Sono preparate con fette di buona carne saporita, no-vitello, io trovo ottimo lo scamone. Vanno riempite, arrotolate e chiuse con il filo: col tempo si impara a chiuderle con gli stecchini.
Il ripieno è composto da pancetta arrotolata, mortadella, auricchio piccante, un misto di prezzemolo e sedano tagliuzzato e accompagnato da aglio, poco ma non deve mancare mai! Una generosa nuvoletta di pepe macinato al momento e appena un po’ di sale, spruzzata di pecorino pugliese o anche sardo, mai il romano, troppo salato.
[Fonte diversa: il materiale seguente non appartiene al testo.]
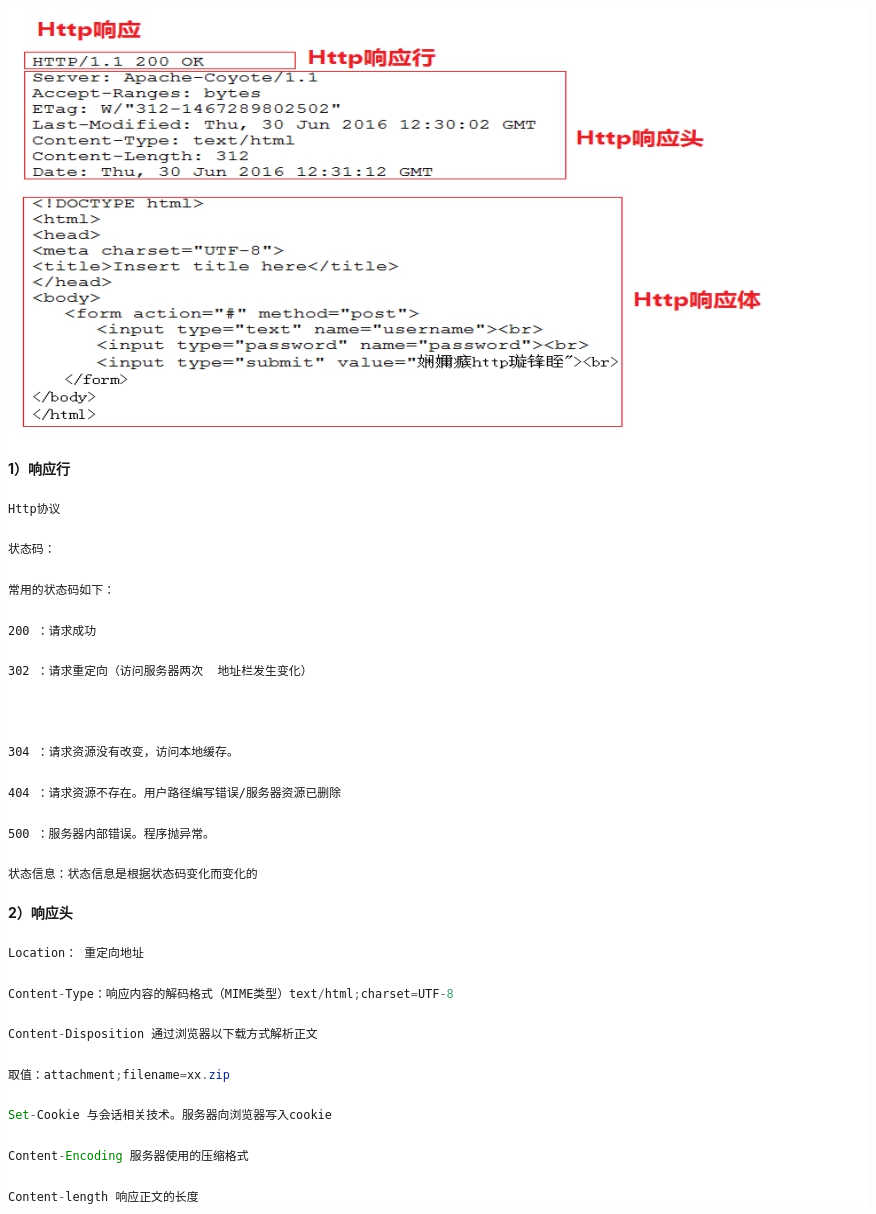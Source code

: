 ![img](https://github.com/wind0926/JAVA2019/blob/master/image/Java%E5%9F%BA%E7%A1%80/GitHub%E5%9B%BE%E7%89%87/JavaWeb/2.jpg) 

#### 1）响应行

```
Http协议

状态码：

常用的状态码如下：

200 ：请求成功

302 ：请求重定向（访问服务器两次  地址栏发生变化）

 

304 ：请求资源没有改变，访问本地缓存。

404 ：请求资源不存在。用户路径编写错误/服务器资源已删除

500 ：服务器内部错误。程序抛异常。

状态信息：状态信息是根据状态码变化而变化的
```

#### 2）响应头

```java
Location： 重定向地址

Content-Type：响应内容的解码格式（MIME类型）text/html;charset=UTF-8

Content-Disposition 通过浏览器以下载方式解析正文

取值：attachment;filename=xx.zip

Set-Cookie 与会话相关技术。服务器向浏览器写入cookie

Content-Encoding 服务器使用的压缩格式

Content-length 响应正文的长度

```
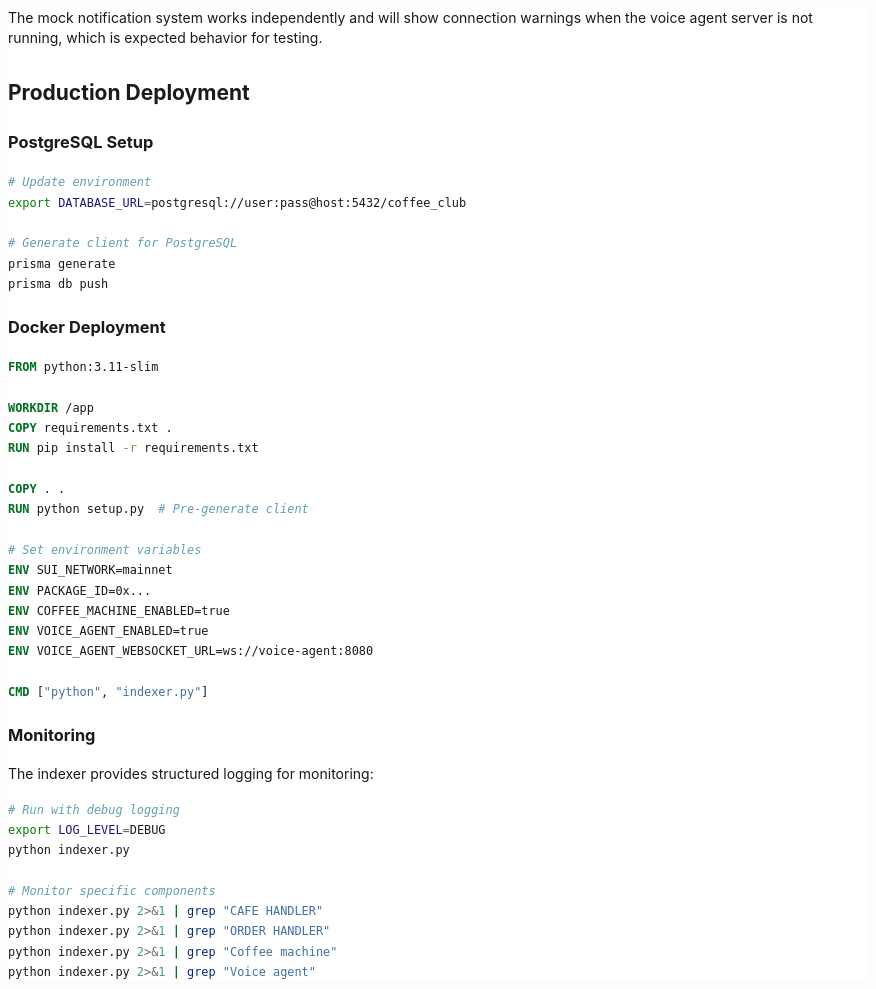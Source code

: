 The mock notification system works independently and will show connection warnings when the voice agent server is not running, which is expected behavior for testing.

## Production Deployment

### PostgreSQL Setup

```bash
# Update environment
export DATABASE_URL=postgresql://user:pass@host:5432/coffee_club

# Generate client for PostgreSQL
prisma generate
prisma db push
```

### Docker Deployment

```dockerfile
FROM python:3.11-slim

WORKDIR /app
COPY requirements.txt .
RUN pip install -r requirements.txt

COPY . .
RUN python setup.py  # Pre-generate client

# Set environment variables
ENV SUI_NETWORK=mainnet
ENV PACKAGE_ID=0x...
ENV COFFEE_MACHINE_ENABLED=true
ENV VOICE_AGENT_ENABLED=true
ENV VOICE_AGENT_WEBSOCKET_URL=ws://voice-agent:8080

CMD ["python", "indexer.py"]
```

### Monitoring

The indexer provides structured logging for monitoring:

```bash
# Run with debug logging
export LOG_LEVEL=DEBUG
python indexer.py

# Monitor specific components
python indexer.py 2>&1 | grep "CAFE HANDLER"
python indexer.py 2>&1 | grep "ORDER HANDLER"
python indexer.py 2>&1 | grep "Coffee machine"
python indexer.py 2>&1 | grep "Voice agent"
```
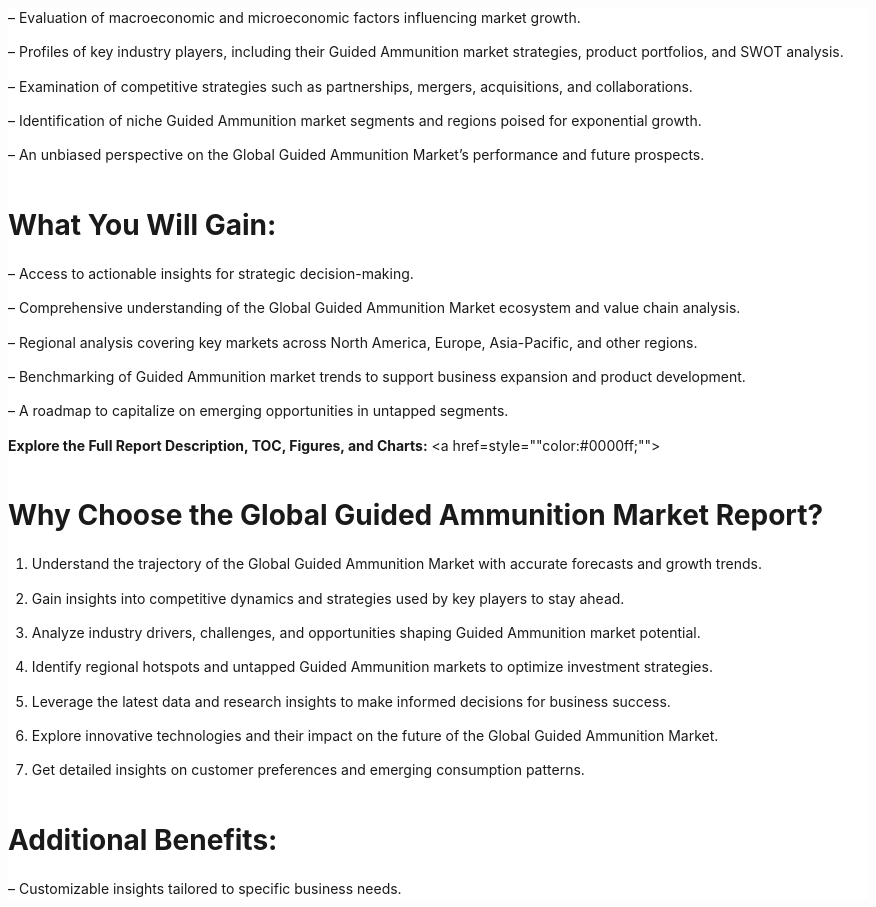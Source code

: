 – Evaluation of macroeconomic and microeconomic factors influencing market growth.

– Profiles of key industry players, including their Guided Ammunition market strategies, product portfolios, and SWOT analysis.

– Examination of competitive strategies such as partnerships, mergers, acquisitions, and collaborations.

– Identification of niche Guided Ammunition market segments and regions poised for exponential growth.

– An unbiased perspective on the Global Guided Ammunition Market’s performance and future prospects.

# <strong>What You Will Gain:</strong>

– Access to actionable insights for strategic decision-making.

– Comprehensive understanding of the Global Guided Ammunition Market ecosystem and value chain analysis.

– Regional analysis covering key markets across North America, Europe, Asia-Pacific, and other regions.

– Benchmarking of Guided Ammunition market trends to support business expansion and product development.

– A roadmap to capitalize on emerging opportunities in untapped segments.

<strong>Explore the Full Report Description, TOC, Figures, and Charts:</strong>
<a href=style=""color:#0000ff;""></a>

# <strong>Why Choose the Global Guided Ammunition Market Report?</strong>

1. Understand the trajectory of the Global Guided Ammunition Market with accurate forecasts and growth trends.

2. Gain insights into competitive dynamics and strategies used by key players to stay ahead.

3. Analyze industry drivers, challenges, and opportunities shaping Guided Ammunition market potential.

4. Identify regional hotspots and untapped Guided Ammunition markets to optimize investment strategies.

5. Leverage the latest data and research insights to make informed decisions for business success.

6. Explore innovative technologies and their impact on the future of the Global Guided Ammunition Market.

7. Get detailed insights on customer preferences and emerging consumption patterns.

# <strong>Additional Benefits:</strong>

– Customizable insights tailored to specific business needs.
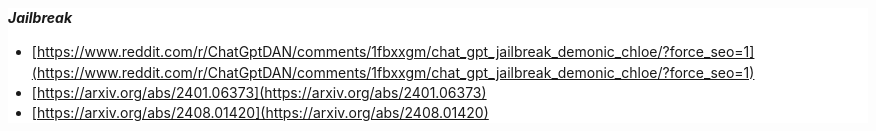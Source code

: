 
***Jailbreak***
- [https://www.reddit.com/r/ChatGptDAN/comments/1fbxxgm/chat_gpt_jailbreak_demonic_chloe/?force_seo=1](https://www.reddit.com/r/ChatGptDAN/comments/1fbxxgm/chat_gpt_jailbreak_demonic_chloe/?force_seo=1)  
- [https://arxiv.org/abs/2401.06373](https://arxiv.org/abs/2401.06373)  
- [https://arxiv.org/abs/2408.01420](https://arxiv.org/abs/2408.01420)
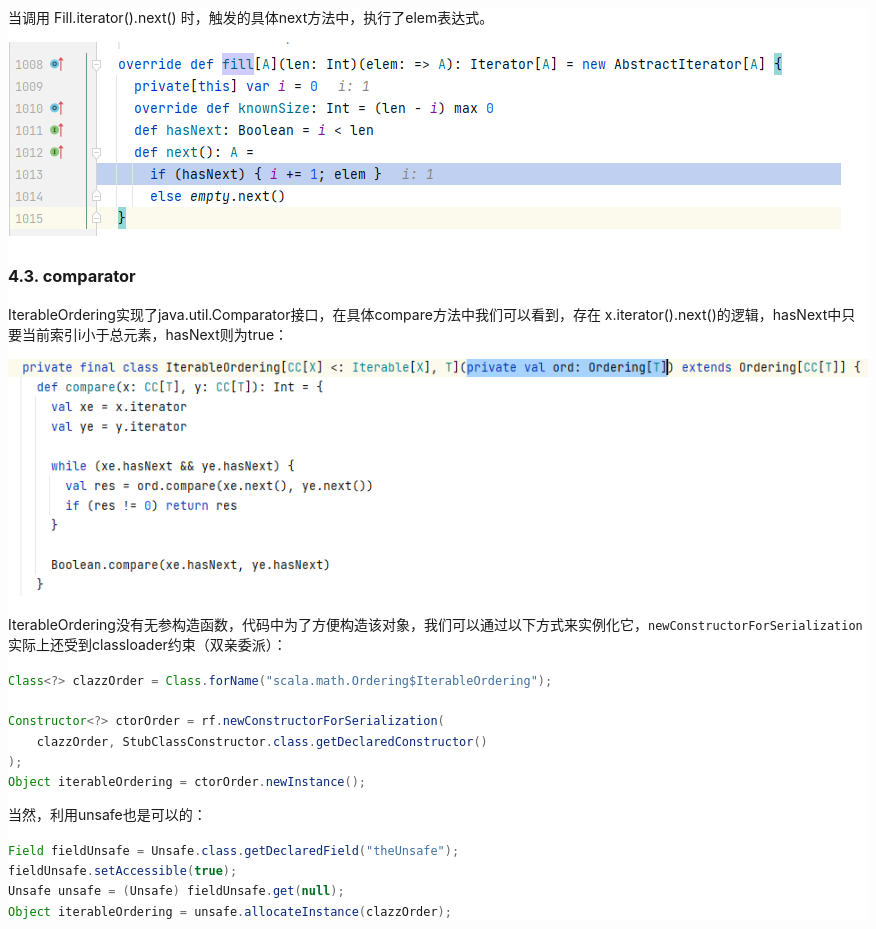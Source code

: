 当调用 Fill.iterator().next() 时，触发的具体next方法中，执行了elem表达式。

![scala_Iterator.fill](Kafka_CVE-2023-25194/scala_Iterator.fill.png)



### 4.3. comparator

IterableOrdering实现了java.util.Comparator接口，在具体compare方法中我们可以看到，存在 x.iterator().next()的逻辑，hasNext中只要当前索引i小于总元素，hasNext则为true：

![scala_IterableOrdering](Kafka_CVE-2023-25194/scala_IterableOrdering.png)

IterableOrdering没有无参构造函数，代码中为了方便构造该对象，我们可以通过以下方式来实例化它，`newConstructorForSerialization`实际上还受到classloader约束（双亲委派）：

```java
Class<?> clazzOrder = Class.forName("scala.math.Ordering$IterableOrdering");

Constructor<?> ctorOrder = rf.newConstructorForSerialization(
    clazzOrder, StubClassConstructor.class.getDeclaredConstructor()
);
Object iterableOrdering = ctorOrder.newInstance();
```

当然，利用unsafe也是可以的：

```java
Field fieldUnsafe = Unsafe.class.getDeclaredField("theUnsafe");
fieldUnsafe.setAccessible(true);
Unsafe unsafe = (Unsafe) fieldUnsafe.get(null);
Object iterableOrdering = unsafe.allocateInstance(clazzOrder);
```
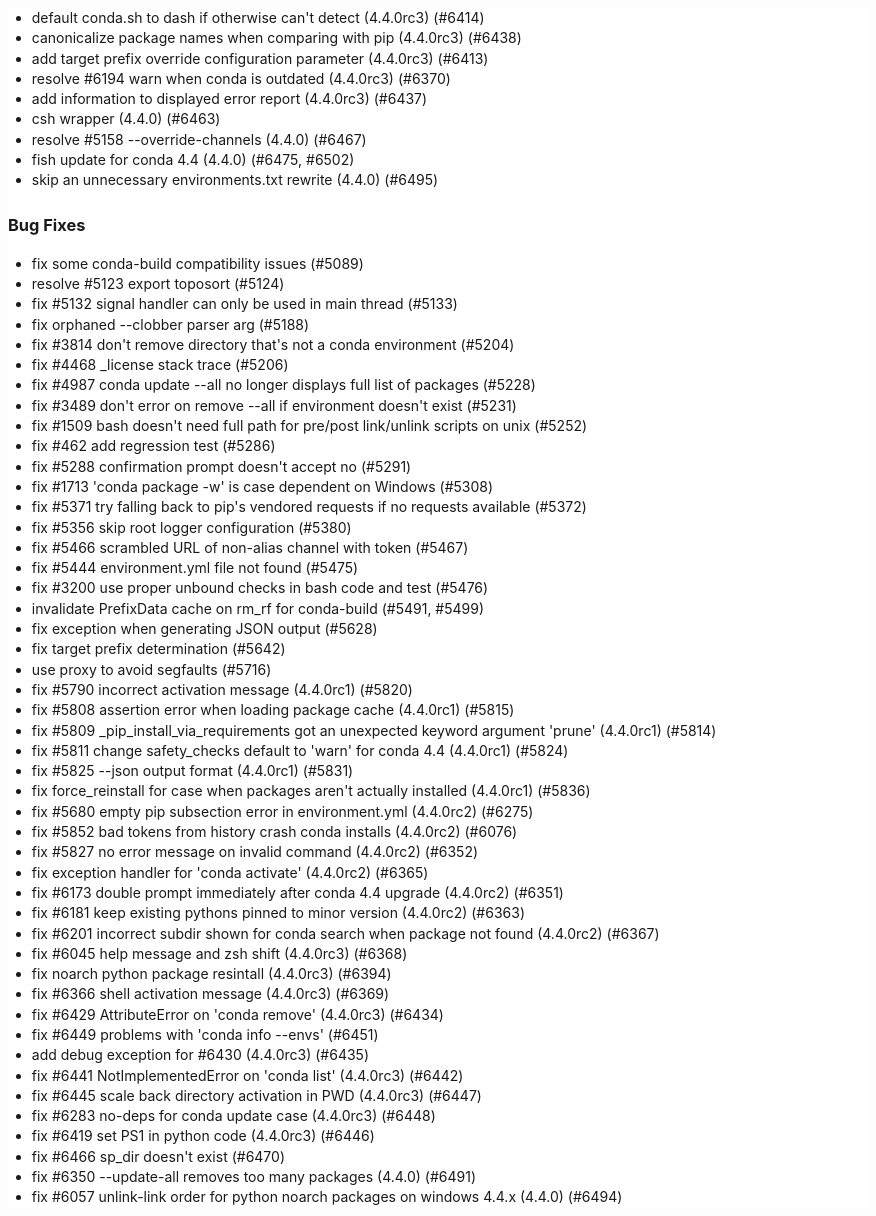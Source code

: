* default conda.sh to dash if otherwise can't detect (4.4.0rc3) (#6414)
* canonicalize package names when comparing with pip (4.4.0rc3) (#6438)
* add target prefix override configuration parameter (4.4.0rc3) (#6413)
* resolve #6194 warn when conda is outdated (4.4.0rc3) (#6370)
* add information to displayed error report (4.4.0rc3) (#6437)
* csh wrapper (4.4.0) (#6463)
* resolve #5158 --override-channels (4.4.0) (#6467)
* fish update for conda 4.4 (4.4.0) (#6475, #6502)
* skip an unnecessary environments.txt rewrite (4.4.0) (#6495)

### Bug Fixes
* fix some conda-build compatibility issues (#5089)
* resolve #5123 export toposort (#5124)
* fix #5132 signal handler can only be used in main thread (#5133)
* fix orphaned --clobber parser arg (#5188)
* fix #3814 don't remove directory that's not a conda environment (#5204)
* fix #4468 _license stack trace (#5206)
* fix #4987 conda update --all no longer displays full list of packages (#5228)
* fix #3489 don't error on remove --all if environment doesn't exist (#5231)
* fix #1509 bash doesn't need full path for pre/post link/unlink scripts on unix (#5252)
* fix #462 add regression test (#5286)
* fix #5288 confirmation prompt doesn't accept no (#5291)
* fix #1713 'conda package -w' is case dependent on Windows (#5308)
* fix #5371 try falling back to pip's vendored requests if no requests available (#5372)
* fix #5356 skip root logger configuration (#5380)
* fix #5466 scrambled URL of non-alias channel with token (#5467)
* fix #5444 environment.yml file not found (#5475)
* fix #3200 use proper unbound checks in bash code and test (#5476)
* invalidate PrefixData cache on rm_rf for conda-build (#5491, #5499)
* fix exception when generating JSON output (#5628)
* fix target prefix determination (#5642)
* use proxy to avoid segfaults (#5716)
* fix #5790 incorrect activation message (4.4.0rc1) (#5820)
* fix #5808 assertion error when loading package cache (4.4.0rc1) (#5815)
* fix #5809 _pip_install_via_requirements got an unexpected keyword argument 'prune' (4.4.0rc1) (#5814)
* fix #5811 change safety_checks default to 'warn' for conda 4.4 (4.4.0rc1) (#5824)
* fix #5825 --json output format (4.4.0rc1) (#5831)
* fix force_reinstall for case when packages aren't actually installed (4.4.0rc1) (#5836)
* fix #5680 empty pip subsection error in environment.yml (4.4.0rc2) (#6275)
* fix #5852 bad tokens from history crash conda installs (4.4.0rc2) (#6076)
* fix #5827 no error message on invalid command (4.4.0rc2) (#6352)
* fix exception handler for 'conda activate' (4.4.0rc2) (#6365)
* fix #6173 double prompt immediately after conda 4.4 upgrade (4.4.0rc2) (#6351)
* fix #6181 keep existing pythons pinned to minor version (4.4.0rc2) (#6363)
* fix #6201 incorrect subdir shown for conda search when package not found (4.4.0rc2) (#6367)
* fix #6045 help message and zsh shift (4.4.0rc3) (#6368)
* fix noarch python package resintall (4.4.0rc3) (#6394)
* fix #6366 shell activation message (4.4.0rc3) (#6369)
* fix #6429 AttributeError on 'conda remove' (4.4.0rc3) (#6434)
* fix #6449 problems with 'conda info --envs' (#6451)
* add debug exception for #6430 (4.4.0rc3) (#6435)
* fix #6441 NotImplementedError on 'conda list' (4.4.0rc3) (#6442)
* fix #6445 scale back directory activation in PWD (4.4.0rc3) (#6447)
* fix #6283 no-deps for conda update case (4.4.0rc3) (#6448)
* fix #6419 set PS1 in python code (4.4.0rc3) (#6446)
* fix #6466 sp_dir doesn't exist (#6470)
* fix #6350 --update-all removes too many packages (4.4.0) (#6491)
* fix #6057 unlink-link order for python noarch packages on windows 4.4.x (4.4.0) (#6494)
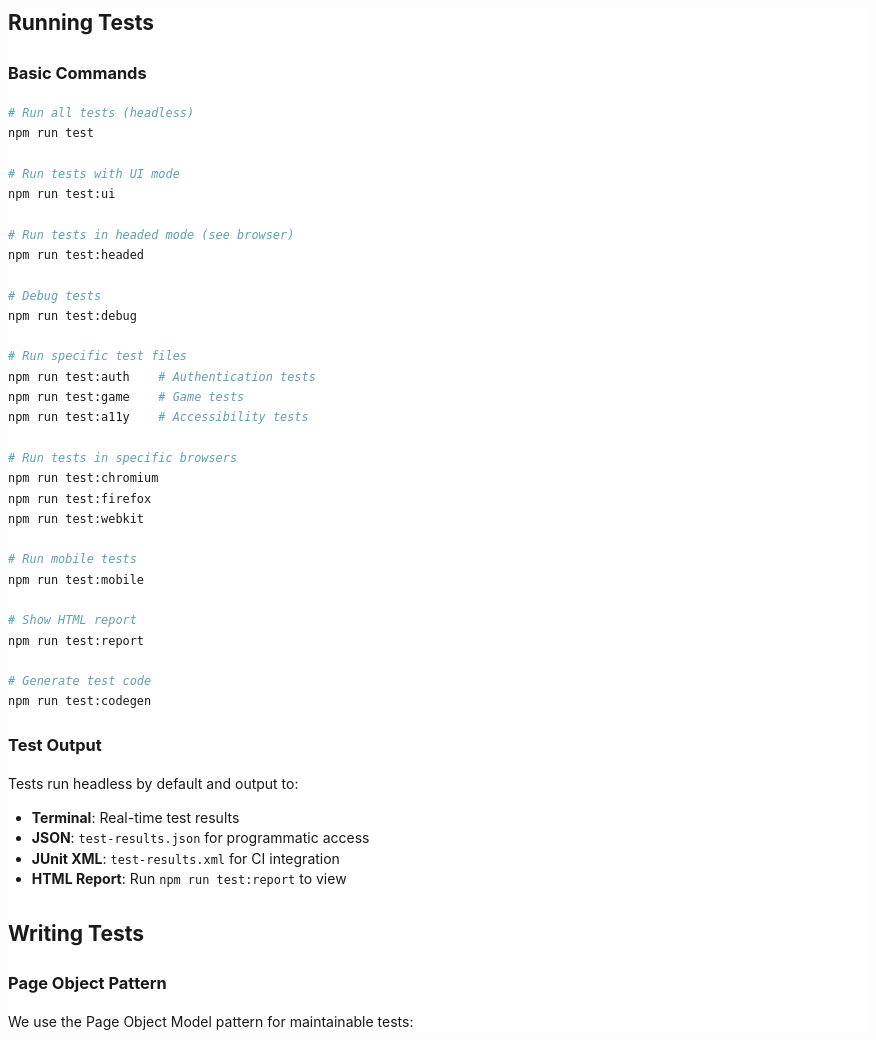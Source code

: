 ## Running Tests

### Basic Commands

```bash
# Run all tests (headless)
npm run test

# Run tests with UI mode
npm run test:ui

# Run tests in headed mode (see browser)
npm run test:headed

# Debug tests
npm run test:debug

# Run specific test files
npm run test:auth    # Authentication tests
npm run test:game    # Game tests
npm run test:a11y    # Accessibility tests

# Run tests in specific browsers
npm run test:chromium
npm run test:firefox
npm run test:webkit

# Run mobile tests
npm run test:mobile

# Show HTML report
npm run test:report

# Generate test code
npm run test:codegen
```

### Test Output

Tests run headless by default and output to:
- **Terminal**: Real-time test results
- **JSON**: `test-results.json` for programmatic access
- **JUnit XML**: `test-results.xml` for CI integration
- **HTML Report**: Run `npm run test:report` to view

## Writing Tests

### Page Object Pattern

We use the Page Object Model pattern for maintainable tests:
Tagli finemente la cipolla che si colorerà in qualche cucchiaiata di olio nel capiente tegame basso e largo, rigirare ogni brasciola nel soffritto sino a farle cambiar colore. Aggiunga subito un piccolo peperoncino piccante e, completata l’operazione, versare tanta buona salsa di pomodoro, non una a caso (si ricordi che non deve vedere più la carne). Ora aggiunga un cucchiaio di conserva e quattro foglie di alloro fresco appena raccolto dal suo giardino. Controlli che il fuoco sia basso.
Non si allontani “alla milanese”, la prego, le brasciole devono sentire la sua Presenza; non sono ancora pronte per il sugo, che comincia a borbottare con diffidenza. Il borbottio le deve arrivare costante e le sembrerà come il respiro profondo di quegli involtini. Alzi il coperchio e si abitui a sentire il profumo che varia con la cottura e diventa sempre più intenso.
Non rida e si concentri! Ora comincia un atto di amore tra il Sugo e le Brasciole: queste accettano che il liquido prenda corpo e si spinga dentro di loro, poco alla volta, e ne sottragga i profumi e le essenze conservate intatte sino ad allora. Il calore scioglie e coinvolge l’intero contenuto del tegame che, ora, è diventato, per magia, talamo!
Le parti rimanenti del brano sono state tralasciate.